Thursday, October 29, 2015

"The Rights of God" # 11

The Place of God In His House (continued)

In Isaiah 52:13-15, we see the Lord Jesus exalted and extolled:

"Behold, My servant shall deal wisely, He shall be exalted and lifted up, and shall be very high. Like as many were astonied at Thee (His visage was so marred more than any man, and His form more than the sons of men): So shall He sprinkle many nations; the kings shall shut their mouths at Him: for that which had not been told them shall they see; and that which they had not heard shall they understand."

And then we are taken further to the Cross, the great fifty-third chapter, and beyond the Cross to His reign.

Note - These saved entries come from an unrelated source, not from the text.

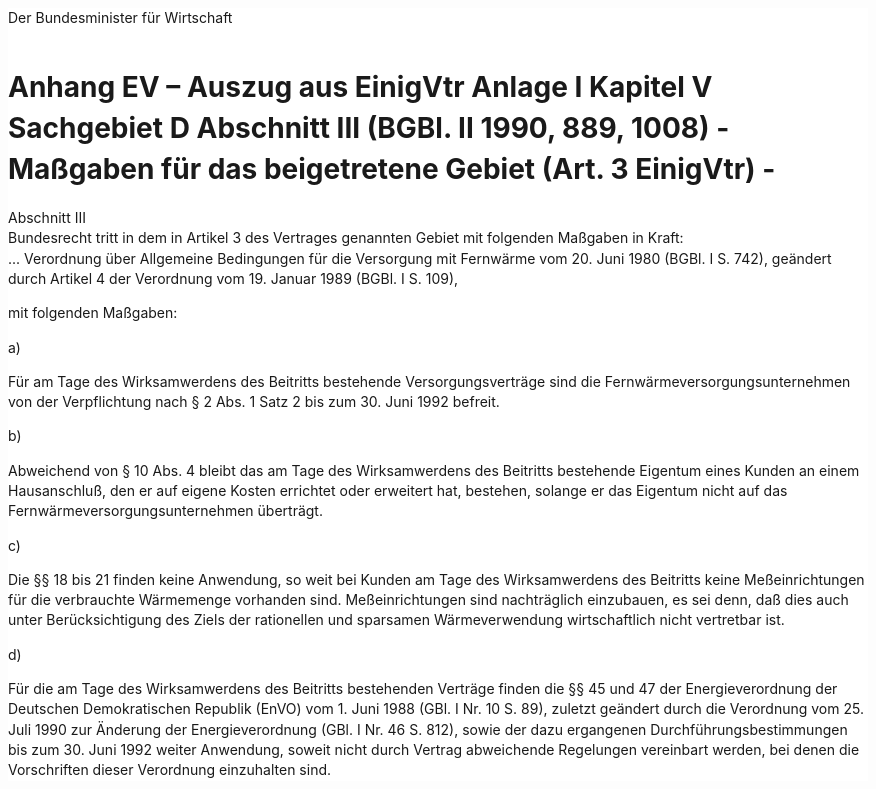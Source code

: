 Der Bundesminister für Wirtschaft

# Anhang EV – Auszug aus EinigVtr Anlage I Kapitel V Sachgebiet D Abschnitt III  (BGBl. II 1990, 889, 1008)  - Maßgaben für das beigetretene Gebiet (Art. 3 EinigVtr) -

Abschnitt III  
Bundesrecht tritt in dem in Artikel 3 des Vertrages genannten Gebiet mit folgenden Maßgaben in Kraft:  
... 
Verordnung über Allgemeine Bedingungen für die Versorgung mit Fernwärme vom 20. Juni 1980 (BGBl. I S. 742), geändert durch Artikel 4 der Verordnung vom 19. Januar 1989 (BGBl. I S. 109),  

mit folgenden Maßgaben:

a)

Für am Tage des Wirksamwerdens des Beitritts bestehende Versorgungsverträge sind die Fernwärmeversorgungsunternehmen von der Verpflichtung nach § 2 Abs. 1 Satz 2 bis zum 30. Juni 1992 befreit.

b)

Abweichend von § 10 Abs. 4 bleibt das am Tage des Wirksamwerdens des Beitritts bestehende Eigentum eines Kunden an einem Hausanschluß, den er auf eigene Kosten errichtet oder erweitert hat, bestehen, solange er das Eigentum nicht auf das Fernwärmeversorgungsunternehmen überträgt.

c)

Die §§ 18 bis 21 finden keine Anwendung, so weit bei Kunden am Tage des Wirksamwerdens des Beitritts keine Meßeinrichtungen für die verbrauchte Wärmemenge vorhanden sind. Meßeinrichtungen sind nachträglich einzubauen, es sei denn, daß dies auch unter Berücksichtigung des Ziels der rationellen und sparsamen Wärmeverwendung wirtschaftlich nicht vertretbar ist.

d)

Für die am Tage des Wirksamwerdens des Beitritts bestehenden Verträge finden die §§ 45 und 47 der Energieverordnung der Deutschen Demokratischen Republik (EnVO) vom 1. Juni 1988 (GBl. I Nr. 10 S. 89), zuletzt geändert durch die Verordnung vom 25. Juli 1990 zur Änderung der Energieverordnung (GBl. I Nr. 46 S. 812), sowie der dazu ergangenen Durchführungsbestimmungen bis zum 30. Juni 1992 weiter Anwendung, soweit nicht durch Vertrag abweichende Regelungen vereinbart werden, bei denen die Vorschriften dieser Verordnung einzuhalten sind.
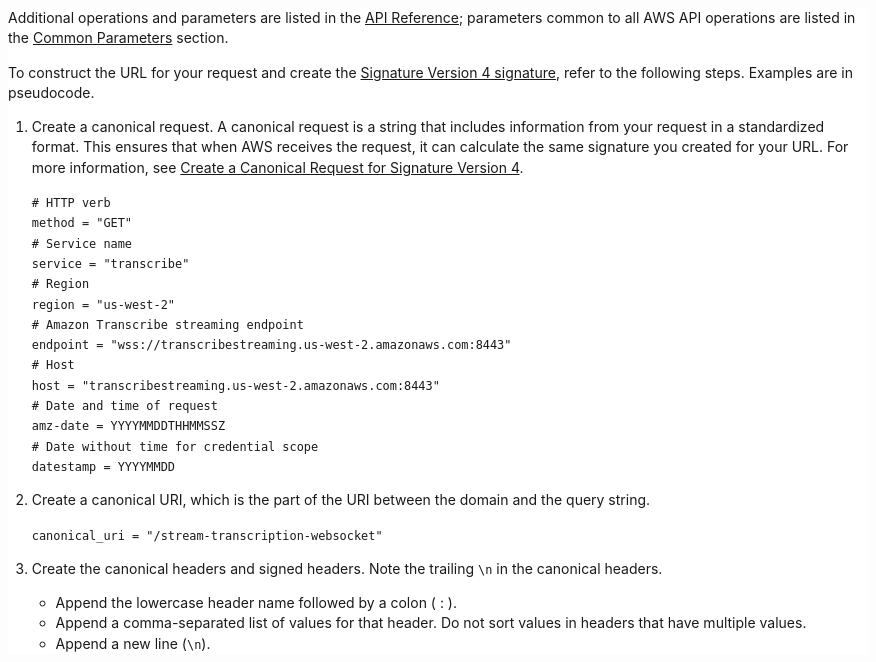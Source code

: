    Additional operations and parameters are listed in the [API Reference](https://docs.aws.amazon.com/transcribe/latest/APIReference/API_Reference.html); parameters common to all AWS API operations are listed in the [Common Parameters](https://docs.aws.amazon.com/transcribe/latest/APIReference/CommonParameters.html) section\.

   To construct the URL for your request and create the [Signature Version 4 signature](https://docs.aws.amazon.com/general/latest/gr/signing_aws_api_requests.html), refer to the following steps\. Examples are in pseudocode\.

   1. Create a canonical request\. A canonical request is a string that includes information from your request in a standardized format\. This ensures that when AWS receives the request, it can calculate the same signature you created for your URL\. For more information, see [Create a Canonical Request for Signature Version 4](https://docs.aws.amazon.com/general/latest/gr/sigv4-create-canonical-request.html)\.

      ```
      # HTTP verb
      method = "GET"
      # Service name
      service = "transcribe"
      # Region
      region = "us-west-2"
      # Amazon Transcribe streaming endpoint
      endpoint = "wss://transcribestreaming.us-west-2.amazonaws.com:8443"
      # Host
      host = "transcribestreaming.us-west-2.amazonaws.com:8443"
      # Date and time of request
      amz-date = YYYYMMDDTHHMMSSZ
      # Date without time for credential scope
      datestamp = YYYYMMDD
      ```

   1. Create a canonical URI, which is the part of the URI between the domain and the query string\.

      ```
      canonical_uri = "/stream-transcription-websocket"
      ```

   1. Create the canonical headers and signed headers\. Note the trailing `\n` in the canonical headers\.
      + Append the lowercase header name followed by a colon \( : \)\.
      + Append a comma\-separated list of values for that header\. Do not sort values in headers that have multiple values\.
      + Append a new line \(`\n`\)\.
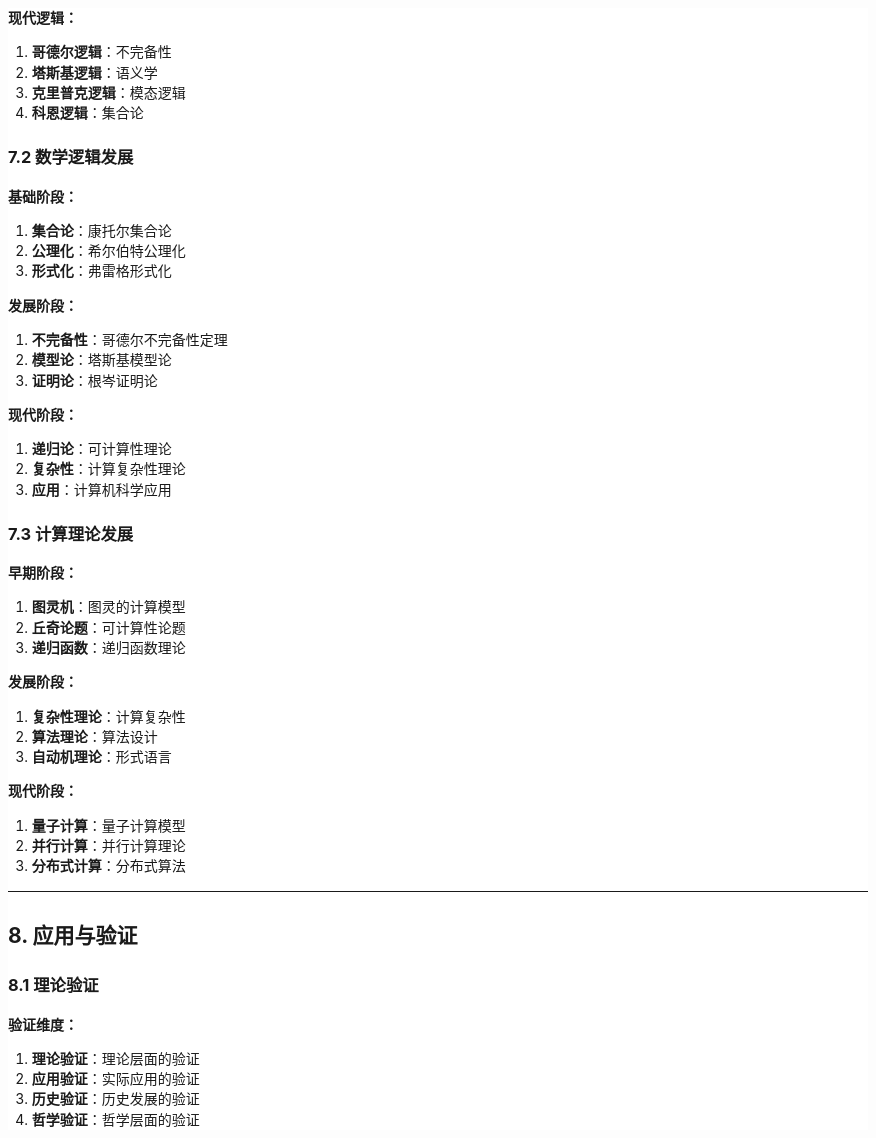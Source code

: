 **现代逻辑：**

1. **哥德尔逻辑**：不完备性
2. **塔斯基逻辑**：语义学
3. **克里普克逻辑**：模态逻辑
4. **科恩逻辑**：集合论

### 7.2 数学逻辑发展

**基础阶段：**

1. **集合论**：康托尔集合论
2. **公理化**：希尔伯特公理化
3. **形式化**：弗雷格形式化

**发展阶段：**

1. **不完备性**：哥德尔不完备性定理
2. **模型论**：塔斯基模型论
3. **证明论**：根岑证明论

**现代阶段：**

1. **递归论**：可计算性理论
2. **复杂性**：计算复杂性理论
3. **应用**：计算机科学应用

### 7.3 计算理论发展

**早期阶段：**

1. **图灵机**：图灵的计算模型
2. **丘奇论题**：可计算性论题
3. **递归函数**：递归函数理论

**发展阶段：**

1. **复杂性理论**：计算复杂性
2. **算法理论**：算法设计
3. **自动机理论**：形式语言

**现代阶段：**

1. **量子计算**：量子计算模型
2. **并行计算**：并行计算理论
3. **分布式计算**：分布式算法

---

## 8. 应用与验证

### 8.1 理论验证

**验证维度：**

1. **理论验证**：理论层面的验证
2. **应用验证**：实际应用的验证
3. **历史验证**：历史发展的验证
4. **哲学验证**：哲学层面的验证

"Who hath believed our report? and to whom is the arm of the Lord revealed? For He shall grow up before Him as a tender plant, and as a root out of a dry ground: He hath no form nor comeliness; and when we shall see Him, there is no beauty that we should desire Him. He is despised and rejected of men; a man of sorrows, and acquainted with grief: and we hid as it were our faced from Him; He was despised, and we esteemed Him not....

Yet it pleased the Lord to bruise Him; He hat put Him to grief: when Thou shalt make His soul an offering for sin, He shall see His seed, He shall prolong His days, and the pleasure of the Lord shall prosper in his hand. He shall see the travail of His sol, and shall be satisfied: by His knowledge shall My righteous servant justify many; for He shall bear their iniquities. Therefore will I divide Him a portion with the great, and He shall divide the spoil with the strong; because He hath poured out His soul unto death: and He was numbered with the transgressors; and He bare the sin of many, and made intercession for the transgressors."

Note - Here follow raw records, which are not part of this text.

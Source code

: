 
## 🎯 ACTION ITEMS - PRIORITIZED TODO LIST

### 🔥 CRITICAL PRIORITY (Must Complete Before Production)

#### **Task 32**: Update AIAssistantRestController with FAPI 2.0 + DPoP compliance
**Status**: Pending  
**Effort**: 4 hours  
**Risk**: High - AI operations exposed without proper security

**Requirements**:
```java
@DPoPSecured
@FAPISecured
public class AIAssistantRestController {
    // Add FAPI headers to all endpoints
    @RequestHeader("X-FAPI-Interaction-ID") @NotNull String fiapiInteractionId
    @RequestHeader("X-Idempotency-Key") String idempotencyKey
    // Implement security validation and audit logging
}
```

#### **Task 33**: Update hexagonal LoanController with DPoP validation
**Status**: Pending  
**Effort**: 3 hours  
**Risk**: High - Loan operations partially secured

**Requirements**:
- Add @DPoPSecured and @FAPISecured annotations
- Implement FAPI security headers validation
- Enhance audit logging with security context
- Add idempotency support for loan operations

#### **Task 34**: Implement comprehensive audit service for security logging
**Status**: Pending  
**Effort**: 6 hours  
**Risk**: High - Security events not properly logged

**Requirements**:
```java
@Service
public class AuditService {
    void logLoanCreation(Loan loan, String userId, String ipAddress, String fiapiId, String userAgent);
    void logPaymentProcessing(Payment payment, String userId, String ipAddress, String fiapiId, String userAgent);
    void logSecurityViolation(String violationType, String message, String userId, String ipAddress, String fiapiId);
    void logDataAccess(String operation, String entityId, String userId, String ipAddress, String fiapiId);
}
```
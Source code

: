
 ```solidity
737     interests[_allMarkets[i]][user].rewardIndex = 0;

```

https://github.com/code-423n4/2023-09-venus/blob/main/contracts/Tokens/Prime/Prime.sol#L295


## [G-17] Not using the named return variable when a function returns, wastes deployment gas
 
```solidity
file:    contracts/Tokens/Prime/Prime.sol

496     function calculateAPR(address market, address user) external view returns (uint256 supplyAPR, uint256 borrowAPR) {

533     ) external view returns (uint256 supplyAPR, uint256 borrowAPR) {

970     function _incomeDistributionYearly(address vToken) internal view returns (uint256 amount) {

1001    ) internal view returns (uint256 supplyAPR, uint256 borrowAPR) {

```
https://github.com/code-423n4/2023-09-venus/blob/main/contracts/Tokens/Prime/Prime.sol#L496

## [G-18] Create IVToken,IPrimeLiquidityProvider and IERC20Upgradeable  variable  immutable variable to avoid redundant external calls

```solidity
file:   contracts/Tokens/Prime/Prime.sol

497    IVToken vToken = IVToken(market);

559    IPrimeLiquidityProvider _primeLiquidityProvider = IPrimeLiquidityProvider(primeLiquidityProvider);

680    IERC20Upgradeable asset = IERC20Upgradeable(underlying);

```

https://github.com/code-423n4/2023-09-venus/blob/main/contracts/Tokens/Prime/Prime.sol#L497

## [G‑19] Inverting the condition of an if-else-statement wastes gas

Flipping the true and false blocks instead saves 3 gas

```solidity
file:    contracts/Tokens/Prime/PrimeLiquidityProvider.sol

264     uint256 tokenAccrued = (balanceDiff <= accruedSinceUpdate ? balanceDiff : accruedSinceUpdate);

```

Thus we have in Isaiah a comprehensive presentation of the Person of our Lord Jesus Christ.

The people of Israel did not fulfill the thought of God. Captivity was the only way left for them. Because God wanted to demonstrate His plan for His people, it was necessary to cut them off from the place of His glory, Jerusalem. A large section of Isaiah points to the captivity which awaited them.

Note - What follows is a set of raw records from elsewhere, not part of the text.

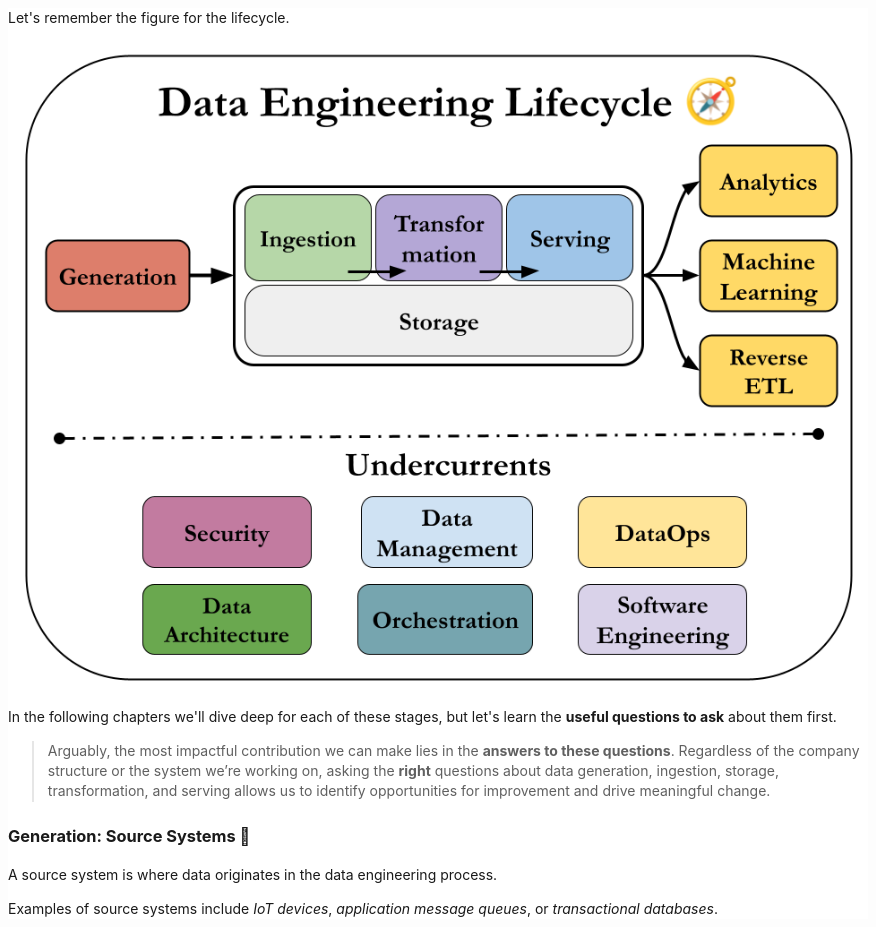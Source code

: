 Let's remember the figure for the lifecycle.

<p align="center">
  <img src="https://raw.githubusercontent.com/kantarcise/learningFundamentalsOfDataEngineering/refs/heads/main/img/data_engineering_lifecycle.png">
</p>

In the following chapters we'll dive deep for each of these stages, but let's learn the **useful questions to ask** about them first.

> Arguably, the most impactful contribution we can make lies in the **answers to these questions**. Regardless of the company structure or the system we’re working on, asking the **right** questions about data generation, ingestion, storage, transformation, and serving allows us to identify opportunities for improvement and drive meaningful change.

### Generation: Source Systems 🌊

A source system is where data originates in the data engineering process. 

Examples of source systems include *IoT devices*, *application message queues*, or *transactional databases*.

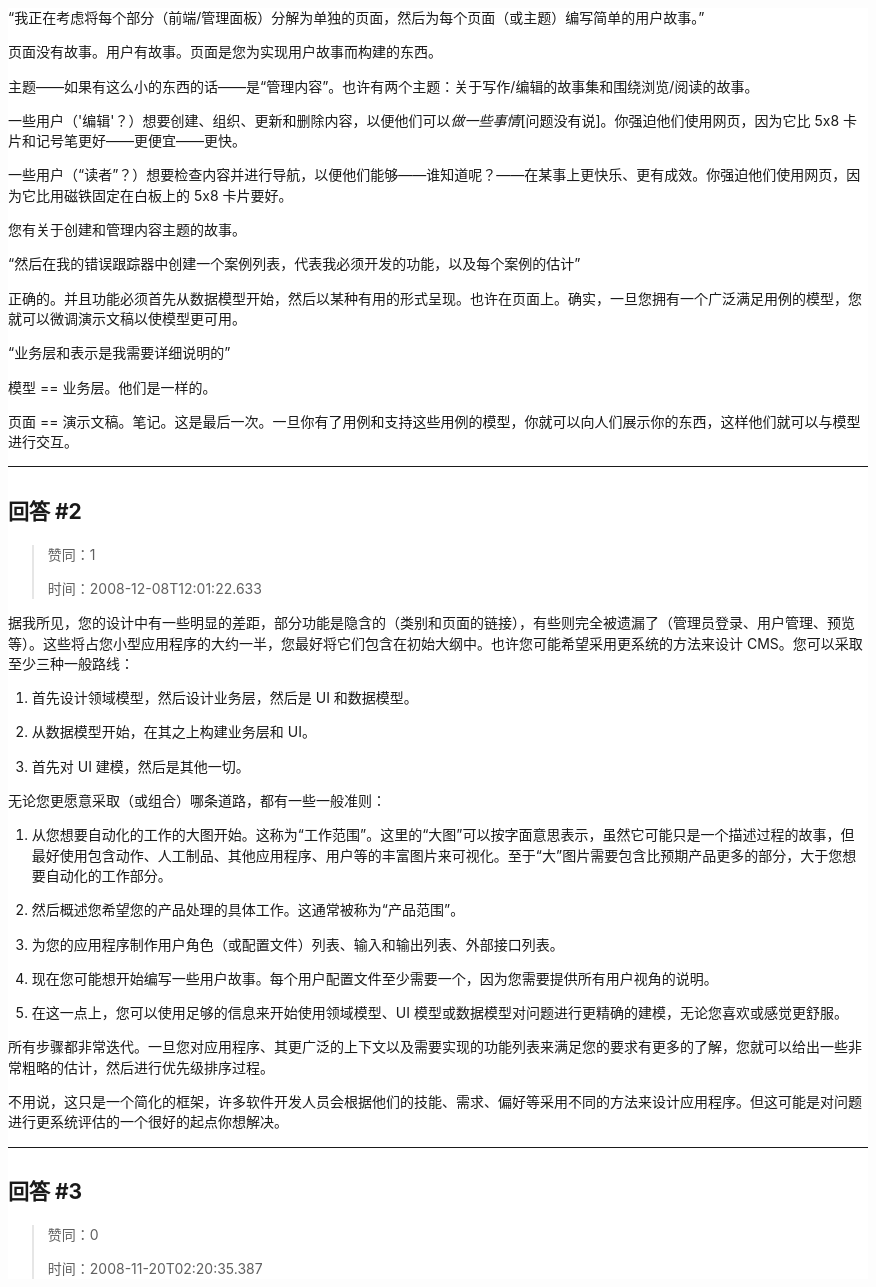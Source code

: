 “我正在考虑将每个部分（前端/管理面板）分解为单独的页面，然后为每个页面（或主题）编写简单的用户故事。”

页面没有故事。用户有故事。页面是您为实现用户故事而构建的东西。

主题——如果有这么小的东西的话——是“管理内容”。也许有两个主题：关于写作/编辑的故事集和围绕浏览/阅读的故事。

一些用户（'编辑'？）想要创建、组织、更新和删除内容，以便他们可以*做一些事情*[问题没有说]。你强迫他们使用网页，因为它比 5x8 卡片和记号笔更好——更便宜——更快。

一些用户（“读者”？）想要检查内容并进行导航，以便他们能够——谁知道呢？——在某事上更快乐、更有成效。你强迫他们使用网页，因为它比用磁铁固定在白板上的 5x8 卡片要好。

您有关于创建和管理内容主题的故事。

“然后在我的错误跟踪器中创建一个案例列表，代表我必须开发的功能，以及每个案例的估计”

正确的。并且功能必须首先从数据模型开始，然后以某种有用的形式呈现。也许在页面上。确实，一旦您拥有一个广泛满足用例的模型，您就可以微调演示文稿以使模型更可用。

“业务层和表示是我需要详细说明的”

模型 == 业务层。他们是一样的。

页面 == 演示文稿。笔记。这是最后一次。一旦你有了用例和支持这些用例的模型，你就可以向人们展示你的东西，这样他们就可以与模型进行交互。

* * *

## 回答 #2

> 赞同：1
> 
> 时间：2008-12-08T12:01:22.633

据我所见，您的设计中有一些明显的差距，部分功能是隐含的（类别和页面的链接），有些则完全被遗漏了（管理员登录、用户管理、预览等）。这些将占您小型应用程序的大约一半，您最好将它们包含在初始大纲中。也许您可能希望采用更系统的方法来设计 CMS。您可以采取至少三种一般路线：

1.  首先设计领域模型，然后设计业务层，然后是 UI 和数据模型。

2.  从数据模型开始，在其之上构建业务层和 UI。

3.  首先对 UI 建模，然后是其他一切。

无论您更愿意采取（或组合）哪条道路，都有一些一般准则：

1.  从您想要自动化的工作的大图开始。这称为“工作范围”。这里的“大图”可以按字面意思表示，虽然它可能只是一个描述过程的故事，但最好使用包含动作、人工制品、其他应用程序、用户等的丰富图片来可视化。至于“大”图片需要包含比预期产品更多的部分，大于您想要自动化的工作部分。

2.  然后概述您希望您的产品处理的具体工作。这通常被称为“产品范围”。

3.  为您的应用程序制作用户角色（或配置文件）列表、输入和输出列表、外部接口列表。

4.  现在您可能想开始编写一些用户故事。每个用户配置文件至少需要一个，因为您需要提供所有用户视角的说明。

5.  在这一点上，您可以使用足够的信息来开始使用领域模型、UI 模型或数据模型对问题进行更精确的建模，无论您喜欢或感觉更舒服。

所有步骤都非常迭代。一旦您对应用程序、其更广泛的上下文以及需要实现的功能列表来满足您的要求有更多的了解，您就可以给出一些非常粗略的估计，然后进行优先级排序过程。

不用说，这只是一个简化的框架，许多软件开发人员会根据他们的技能、需求、偏好等采用不同的方法来设计应用程序。但这可能是对问题进行更系统评估的一个很好的起点你想解决。

* * *

## 回答 #3

> 赞同：0
> 
> 时间：2008-11-20T02:20:35.387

But our attention is now drawn to the context in which Isaiah sees all of these events. Even the captivity stands in connection to the Lord on His throne. What else does this mean, except the irrefutable assurance that God's will will be done, that God's plan will be fully realized. But if God wants to reach His goal, then He Himself has to create the prerequisite for fulfillment in His people. Therefore He must educate His people in the school of suffering, by way of purging, so that they will be willing to walk in the way of His thoughts, to act with the deepest interest from the heart for His will to be done.